People in Germany have to isolate at home for at least five days if they test positive for Covid. But four states want to see a change to this rule.

Four German states call for end to mandatory Covid isolation

In a joint letter, the states of Baden-Württemberg, Bavaria, Hesse, and Schleswig-Holstein called on Health Minister Karl Lauterbach to drop the isolation requirement for people who get a Covid infection in Germany. 

Baden-Württemberg health minister Manne Lucha, of the Greens, said there should be a move towards people taking personal responsibility rather than the state ordering an isolation period, reported the Tagesschau. 

“We should gradually get into the mode of treating a corona infection like any other infectious disease where the rule is: if you are sick, stay at home,” said the Green politician.

The rules on isolation differ slightly from state to state in Germany, but the general requirement is that people who test positive for Covid have to go into isolation at home and avoid all contact with people outside the household. The isolation period lasts at least five days or a maximum of 10 days.
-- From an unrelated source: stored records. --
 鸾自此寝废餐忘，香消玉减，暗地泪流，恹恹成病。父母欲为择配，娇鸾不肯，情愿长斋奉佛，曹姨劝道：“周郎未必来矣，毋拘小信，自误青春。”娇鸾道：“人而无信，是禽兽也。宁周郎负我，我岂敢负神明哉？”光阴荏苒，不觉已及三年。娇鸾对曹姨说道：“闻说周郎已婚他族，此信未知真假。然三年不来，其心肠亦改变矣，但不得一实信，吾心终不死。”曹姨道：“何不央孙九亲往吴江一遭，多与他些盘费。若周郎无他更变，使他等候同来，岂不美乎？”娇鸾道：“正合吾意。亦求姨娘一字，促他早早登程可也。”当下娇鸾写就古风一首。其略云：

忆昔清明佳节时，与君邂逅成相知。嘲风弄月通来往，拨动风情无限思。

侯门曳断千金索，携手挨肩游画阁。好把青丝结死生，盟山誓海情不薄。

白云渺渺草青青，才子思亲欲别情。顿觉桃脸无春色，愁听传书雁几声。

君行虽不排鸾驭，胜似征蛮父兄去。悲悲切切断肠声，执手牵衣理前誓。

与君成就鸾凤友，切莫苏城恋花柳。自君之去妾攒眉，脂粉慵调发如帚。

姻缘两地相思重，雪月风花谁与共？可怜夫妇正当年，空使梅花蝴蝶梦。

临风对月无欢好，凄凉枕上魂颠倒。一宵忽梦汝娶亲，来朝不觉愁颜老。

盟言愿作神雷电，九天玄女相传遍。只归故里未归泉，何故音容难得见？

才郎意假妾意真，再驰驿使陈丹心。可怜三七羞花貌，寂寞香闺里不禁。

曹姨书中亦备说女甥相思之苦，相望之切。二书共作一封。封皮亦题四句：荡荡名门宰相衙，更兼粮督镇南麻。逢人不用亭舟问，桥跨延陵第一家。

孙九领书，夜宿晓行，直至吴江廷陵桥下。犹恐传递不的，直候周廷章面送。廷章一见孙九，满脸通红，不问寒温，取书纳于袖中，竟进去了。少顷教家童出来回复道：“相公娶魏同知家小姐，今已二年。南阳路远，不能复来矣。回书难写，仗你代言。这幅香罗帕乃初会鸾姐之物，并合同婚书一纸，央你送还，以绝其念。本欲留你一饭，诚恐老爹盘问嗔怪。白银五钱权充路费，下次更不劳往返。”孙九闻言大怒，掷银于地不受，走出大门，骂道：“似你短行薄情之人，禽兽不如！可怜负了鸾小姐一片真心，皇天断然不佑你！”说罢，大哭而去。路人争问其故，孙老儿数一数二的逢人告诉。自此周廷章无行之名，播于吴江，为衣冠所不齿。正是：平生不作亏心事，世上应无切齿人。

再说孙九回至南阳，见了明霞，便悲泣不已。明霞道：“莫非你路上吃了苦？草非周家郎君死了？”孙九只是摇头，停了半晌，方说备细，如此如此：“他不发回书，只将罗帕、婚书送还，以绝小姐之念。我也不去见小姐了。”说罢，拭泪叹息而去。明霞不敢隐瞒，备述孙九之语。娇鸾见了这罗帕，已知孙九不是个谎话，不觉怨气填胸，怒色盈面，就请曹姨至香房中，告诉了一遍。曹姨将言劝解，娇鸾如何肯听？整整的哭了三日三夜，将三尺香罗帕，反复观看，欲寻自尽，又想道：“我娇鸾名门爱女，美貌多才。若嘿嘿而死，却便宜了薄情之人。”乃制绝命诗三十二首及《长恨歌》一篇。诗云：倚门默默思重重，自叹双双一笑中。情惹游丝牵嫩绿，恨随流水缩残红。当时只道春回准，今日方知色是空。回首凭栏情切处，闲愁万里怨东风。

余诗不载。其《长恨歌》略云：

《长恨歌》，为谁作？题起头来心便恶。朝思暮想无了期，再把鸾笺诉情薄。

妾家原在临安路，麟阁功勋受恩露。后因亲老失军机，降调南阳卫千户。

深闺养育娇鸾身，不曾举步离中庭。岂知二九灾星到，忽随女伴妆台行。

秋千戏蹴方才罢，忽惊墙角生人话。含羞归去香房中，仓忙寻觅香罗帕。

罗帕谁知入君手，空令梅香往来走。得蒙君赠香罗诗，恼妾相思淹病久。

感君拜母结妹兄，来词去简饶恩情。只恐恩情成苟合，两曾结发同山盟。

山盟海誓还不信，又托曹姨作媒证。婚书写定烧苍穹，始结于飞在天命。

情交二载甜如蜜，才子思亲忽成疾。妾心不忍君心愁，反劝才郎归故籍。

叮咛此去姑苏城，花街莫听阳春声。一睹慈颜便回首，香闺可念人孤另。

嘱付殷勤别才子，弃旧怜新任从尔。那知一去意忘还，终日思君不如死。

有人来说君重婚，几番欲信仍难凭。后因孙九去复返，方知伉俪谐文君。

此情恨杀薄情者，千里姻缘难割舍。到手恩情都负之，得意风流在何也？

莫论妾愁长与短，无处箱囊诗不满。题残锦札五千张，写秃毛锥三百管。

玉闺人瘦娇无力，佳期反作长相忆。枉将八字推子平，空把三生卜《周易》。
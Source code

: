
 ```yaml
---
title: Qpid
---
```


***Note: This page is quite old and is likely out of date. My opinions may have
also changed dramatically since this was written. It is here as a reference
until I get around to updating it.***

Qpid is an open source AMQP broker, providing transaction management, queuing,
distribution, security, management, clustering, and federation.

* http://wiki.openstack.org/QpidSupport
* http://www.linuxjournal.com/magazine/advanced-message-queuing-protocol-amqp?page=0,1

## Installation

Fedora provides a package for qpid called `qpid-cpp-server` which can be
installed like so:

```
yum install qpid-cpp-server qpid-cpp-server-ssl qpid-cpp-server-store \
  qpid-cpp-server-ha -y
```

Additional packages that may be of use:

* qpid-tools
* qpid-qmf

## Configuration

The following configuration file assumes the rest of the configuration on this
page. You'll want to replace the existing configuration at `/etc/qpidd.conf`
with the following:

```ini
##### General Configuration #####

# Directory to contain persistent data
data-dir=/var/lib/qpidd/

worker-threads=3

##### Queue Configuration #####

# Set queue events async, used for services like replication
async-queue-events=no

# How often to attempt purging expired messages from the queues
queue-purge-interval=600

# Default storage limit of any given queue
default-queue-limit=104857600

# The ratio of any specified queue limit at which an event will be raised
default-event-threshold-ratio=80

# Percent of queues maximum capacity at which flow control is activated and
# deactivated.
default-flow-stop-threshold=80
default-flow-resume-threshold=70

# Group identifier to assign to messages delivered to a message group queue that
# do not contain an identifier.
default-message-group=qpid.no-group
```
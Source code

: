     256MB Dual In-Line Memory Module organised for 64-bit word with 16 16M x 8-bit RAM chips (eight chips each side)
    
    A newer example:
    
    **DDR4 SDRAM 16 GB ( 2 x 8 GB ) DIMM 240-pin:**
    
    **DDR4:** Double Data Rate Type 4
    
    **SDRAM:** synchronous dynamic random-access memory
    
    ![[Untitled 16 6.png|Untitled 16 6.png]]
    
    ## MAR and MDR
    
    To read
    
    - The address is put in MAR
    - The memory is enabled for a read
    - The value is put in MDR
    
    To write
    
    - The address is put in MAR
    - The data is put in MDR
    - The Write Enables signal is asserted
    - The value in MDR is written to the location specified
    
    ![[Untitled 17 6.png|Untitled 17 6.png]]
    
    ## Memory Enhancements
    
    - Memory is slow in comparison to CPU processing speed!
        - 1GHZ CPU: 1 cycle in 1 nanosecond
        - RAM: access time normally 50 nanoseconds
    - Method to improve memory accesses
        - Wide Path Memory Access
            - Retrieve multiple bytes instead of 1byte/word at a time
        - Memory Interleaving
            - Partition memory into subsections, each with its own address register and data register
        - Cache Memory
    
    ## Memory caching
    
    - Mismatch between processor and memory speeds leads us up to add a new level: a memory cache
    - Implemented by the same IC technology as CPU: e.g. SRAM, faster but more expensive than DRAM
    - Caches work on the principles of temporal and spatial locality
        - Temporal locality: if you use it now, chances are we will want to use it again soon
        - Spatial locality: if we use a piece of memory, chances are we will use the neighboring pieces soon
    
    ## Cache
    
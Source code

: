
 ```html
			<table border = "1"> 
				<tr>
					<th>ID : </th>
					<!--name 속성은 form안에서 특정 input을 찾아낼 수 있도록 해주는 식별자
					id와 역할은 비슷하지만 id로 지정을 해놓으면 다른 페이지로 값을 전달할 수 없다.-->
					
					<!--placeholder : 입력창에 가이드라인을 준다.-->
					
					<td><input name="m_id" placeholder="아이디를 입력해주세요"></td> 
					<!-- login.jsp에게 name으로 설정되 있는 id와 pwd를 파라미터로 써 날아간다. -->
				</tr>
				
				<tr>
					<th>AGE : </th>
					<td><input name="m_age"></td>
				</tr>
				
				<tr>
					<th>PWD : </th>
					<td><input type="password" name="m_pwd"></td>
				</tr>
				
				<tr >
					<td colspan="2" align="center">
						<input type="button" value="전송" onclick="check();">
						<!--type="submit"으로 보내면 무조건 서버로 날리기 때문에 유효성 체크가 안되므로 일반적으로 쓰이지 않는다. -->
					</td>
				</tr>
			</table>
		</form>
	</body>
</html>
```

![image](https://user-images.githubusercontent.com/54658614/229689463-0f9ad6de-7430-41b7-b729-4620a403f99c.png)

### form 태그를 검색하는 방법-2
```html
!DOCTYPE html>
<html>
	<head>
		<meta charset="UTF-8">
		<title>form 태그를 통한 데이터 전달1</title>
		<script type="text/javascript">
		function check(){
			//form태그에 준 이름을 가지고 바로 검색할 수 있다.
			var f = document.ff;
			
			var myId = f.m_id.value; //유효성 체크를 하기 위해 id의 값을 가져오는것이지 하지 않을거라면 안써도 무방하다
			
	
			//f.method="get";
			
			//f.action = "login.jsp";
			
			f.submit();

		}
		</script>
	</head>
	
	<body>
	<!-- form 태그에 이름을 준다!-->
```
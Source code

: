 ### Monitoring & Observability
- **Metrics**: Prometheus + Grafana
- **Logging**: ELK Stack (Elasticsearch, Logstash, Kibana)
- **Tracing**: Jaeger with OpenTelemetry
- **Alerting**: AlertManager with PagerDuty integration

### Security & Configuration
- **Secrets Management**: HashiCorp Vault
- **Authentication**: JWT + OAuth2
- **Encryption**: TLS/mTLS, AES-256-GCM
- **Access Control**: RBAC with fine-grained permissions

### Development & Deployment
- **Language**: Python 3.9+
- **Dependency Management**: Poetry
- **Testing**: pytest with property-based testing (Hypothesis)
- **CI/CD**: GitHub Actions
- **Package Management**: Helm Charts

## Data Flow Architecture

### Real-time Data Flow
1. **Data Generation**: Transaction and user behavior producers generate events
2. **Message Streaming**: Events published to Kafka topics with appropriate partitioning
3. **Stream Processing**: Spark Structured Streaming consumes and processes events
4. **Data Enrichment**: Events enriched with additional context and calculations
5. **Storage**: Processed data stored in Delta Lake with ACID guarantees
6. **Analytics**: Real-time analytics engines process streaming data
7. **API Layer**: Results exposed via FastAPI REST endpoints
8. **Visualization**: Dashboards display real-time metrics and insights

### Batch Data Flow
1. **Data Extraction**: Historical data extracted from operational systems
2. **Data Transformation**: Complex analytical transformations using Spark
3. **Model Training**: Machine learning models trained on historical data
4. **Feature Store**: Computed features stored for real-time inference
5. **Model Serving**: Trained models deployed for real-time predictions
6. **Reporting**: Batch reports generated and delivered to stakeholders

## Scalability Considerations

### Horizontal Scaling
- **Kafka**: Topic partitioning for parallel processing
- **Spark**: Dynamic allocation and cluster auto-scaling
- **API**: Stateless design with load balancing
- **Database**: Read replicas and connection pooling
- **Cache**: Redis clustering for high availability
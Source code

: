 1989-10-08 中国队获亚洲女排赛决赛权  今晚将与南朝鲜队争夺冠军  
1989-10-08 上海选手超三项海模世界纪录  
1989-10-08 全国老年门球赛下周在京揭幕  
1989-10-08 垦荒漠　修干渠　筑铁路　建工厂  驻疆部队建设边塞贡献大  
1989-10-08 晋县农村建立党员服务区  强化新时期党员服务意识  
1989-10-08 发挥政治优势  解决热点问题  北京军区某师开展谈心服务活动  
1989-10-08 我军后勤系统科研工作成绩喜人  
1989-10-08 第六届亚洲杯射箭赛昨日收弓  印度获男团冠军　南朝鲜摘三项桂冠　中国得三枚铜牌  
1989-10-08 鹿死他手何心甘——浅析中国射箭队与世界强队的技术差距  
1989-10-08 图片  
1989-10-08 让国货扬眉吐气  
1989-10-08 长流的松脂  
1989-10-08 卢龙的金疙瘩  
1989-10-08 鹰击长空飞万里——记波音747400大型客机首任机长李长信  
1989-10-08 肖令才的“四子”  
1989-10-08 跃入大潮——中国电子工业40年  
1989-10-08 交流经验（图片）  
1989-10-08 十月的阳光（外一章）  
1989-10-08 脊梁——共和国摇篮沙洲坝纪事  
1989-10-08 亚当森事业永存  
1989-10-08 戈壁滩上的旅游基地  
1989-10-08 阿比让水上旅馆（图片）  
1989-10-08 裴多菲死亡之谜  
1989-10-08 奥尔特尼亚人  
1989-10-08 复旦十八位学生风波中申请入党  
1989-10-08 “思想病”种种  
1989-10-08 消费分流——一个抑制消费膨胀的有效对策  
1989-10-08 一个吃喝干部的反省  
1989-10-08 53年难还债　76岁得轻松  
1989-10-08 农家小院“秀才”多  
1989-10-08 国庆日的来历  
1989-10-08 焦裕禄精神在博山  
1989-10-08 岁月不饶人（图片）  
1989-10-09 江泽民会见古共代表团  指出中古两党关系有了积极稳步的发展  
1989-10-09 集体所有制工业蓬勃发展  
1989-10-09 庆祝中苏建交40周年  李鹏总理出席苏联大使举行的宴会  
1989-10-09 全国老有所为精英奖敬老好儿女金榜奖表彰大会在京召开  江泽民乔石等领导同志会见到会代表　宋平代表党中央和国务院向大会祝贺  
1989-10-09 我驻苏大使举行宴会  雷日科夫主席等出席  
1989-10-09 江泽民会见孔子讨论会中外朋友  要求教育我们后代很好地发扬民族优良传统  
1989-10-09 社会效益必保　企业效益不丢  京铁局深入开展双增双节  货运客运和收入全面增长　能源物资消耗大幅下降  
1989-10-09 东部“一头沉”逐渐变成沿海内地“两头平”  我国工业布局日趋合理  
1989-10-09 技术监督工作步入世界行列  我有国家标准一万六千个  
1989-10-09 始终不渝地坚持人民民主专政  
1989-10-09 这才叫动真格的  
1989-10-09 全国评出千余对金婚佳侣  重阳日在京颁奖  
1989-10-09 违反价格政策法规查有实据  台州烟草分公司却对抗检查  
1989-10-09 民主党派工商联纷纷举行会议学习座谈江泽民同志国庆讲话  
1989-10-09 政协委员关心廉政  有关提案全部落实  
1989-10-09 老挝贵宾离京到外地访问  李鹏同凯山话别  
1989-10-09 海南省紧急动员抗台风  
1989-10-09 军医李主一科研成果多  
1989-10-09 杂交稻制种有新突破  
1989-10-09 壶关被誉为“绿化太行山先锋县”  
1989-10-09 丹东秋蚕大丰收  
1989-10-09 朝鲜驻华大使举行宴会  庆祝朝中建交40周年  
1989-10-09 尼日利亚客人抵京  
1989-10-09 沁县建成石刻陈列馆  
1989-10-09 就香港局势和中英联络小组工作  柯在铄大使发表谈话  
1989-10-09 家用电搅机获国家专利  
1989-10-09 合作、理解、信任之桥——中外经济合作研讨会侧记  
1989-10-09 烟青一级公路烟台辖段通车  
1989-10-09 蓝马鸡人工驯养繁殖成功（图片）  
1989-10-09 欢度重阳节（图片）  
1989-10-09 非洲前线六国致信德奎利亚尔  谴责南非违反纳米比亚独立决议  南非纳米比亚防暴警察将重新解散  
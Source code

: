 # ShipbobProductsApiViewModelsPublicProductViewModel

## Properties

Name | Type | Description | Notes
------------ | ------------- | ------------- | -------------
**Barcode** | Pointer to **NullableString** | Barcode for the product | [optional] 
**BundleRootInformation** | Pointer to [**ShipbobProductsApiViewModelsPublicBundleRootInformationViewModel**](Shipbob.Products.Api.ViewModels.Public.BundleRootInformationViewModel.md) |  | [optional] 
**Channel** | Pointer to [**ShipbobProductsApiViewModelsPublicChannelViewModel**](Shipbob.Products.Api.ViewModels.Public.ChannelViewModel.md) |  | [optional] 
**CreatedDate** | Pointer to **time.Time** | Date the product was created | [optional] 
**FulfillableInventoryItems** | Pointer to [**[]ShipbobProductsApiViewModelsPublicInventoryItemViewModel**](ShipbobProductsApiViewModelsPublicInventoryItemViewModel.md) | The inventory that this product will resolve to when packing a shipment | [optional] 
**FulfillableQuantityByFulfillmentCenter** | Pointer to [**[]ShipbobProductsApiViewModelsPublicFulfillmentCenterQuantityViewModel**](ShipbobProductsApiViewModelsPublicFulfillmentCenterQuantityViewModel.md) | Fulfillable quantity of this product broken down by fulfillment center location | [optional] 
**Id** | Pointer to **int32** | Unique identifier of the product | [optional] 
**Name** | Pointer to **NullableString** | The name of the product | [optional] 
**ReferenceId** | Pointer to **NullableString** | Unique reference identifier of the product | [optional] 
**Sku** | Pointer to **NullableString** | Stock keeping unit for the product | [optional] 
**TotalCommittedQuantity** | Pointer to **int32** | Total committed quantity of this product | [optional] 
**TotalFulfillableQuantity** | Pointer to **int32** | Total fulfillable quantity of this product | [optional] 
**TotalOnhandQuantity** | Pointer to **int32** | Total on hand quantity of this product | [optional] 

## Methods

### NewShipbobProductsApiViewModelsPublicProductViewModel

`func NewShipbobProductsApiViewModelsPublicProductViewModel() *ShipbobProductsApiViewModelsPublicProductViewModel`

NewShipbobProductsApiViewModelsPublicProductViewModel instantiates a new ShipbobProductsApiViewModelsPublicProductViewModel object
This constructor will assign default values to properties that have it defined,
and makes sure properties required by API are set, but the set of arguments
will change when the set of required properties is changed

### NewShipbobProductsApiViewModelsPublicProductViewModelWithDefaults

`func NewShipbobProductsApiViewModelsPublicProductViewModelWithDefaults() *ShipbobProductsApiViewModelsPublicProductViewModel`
In some states, and for hospital and care workers, a negative test is required to end the isolation period early.

Several politicians – as well as Andreas Gassen, chairman of the board of the National Association of Statutory Health Insurance Physicians, have previously spoken out in favour of ending all Covid isolation and quarantine obligations.

READ ALSO: Should Germany get rid of Covid mandatory isolation?

The four German states called on Lauterbach, of the Social Democrats, to change the rules by October 10th.

In their letter, they refer to Austria, where the isolation obligation has been replaced by so-called “traffic restrictions” since August 1st.

Under these rules, people who get Covid-19 have to wear an FFP2 mask for 10 days in most places, and they are not allowed to visit nursing homes and clinics. They can, however, go to their workplace.

“The end of mandatory isolation has not led to any relevant increase in reported cases in Austria,” the four German health ministers said in their letter.

They argued that much of the population in Germany is immunised, either through vaccination or infection.

However, Lauterbach has so far rejected calls to get rid of the isolation requirement. He said that due to Covid cases rising, he didn’t want to “add fuel to the fire” and increase the risk of infections occurring in companies or at gatherings.

Bavaria’s health minister Klaus Holetschek (CSU), said he was worried about lots of people having to take time off work to isolate at the same time, which could put pressure on critical infrastructure. 

Schleswig-Holstein’s health minister Kerstin von der Decken (CDU), said the adjustment of the isolation rules would be “a step on the way back to normality.”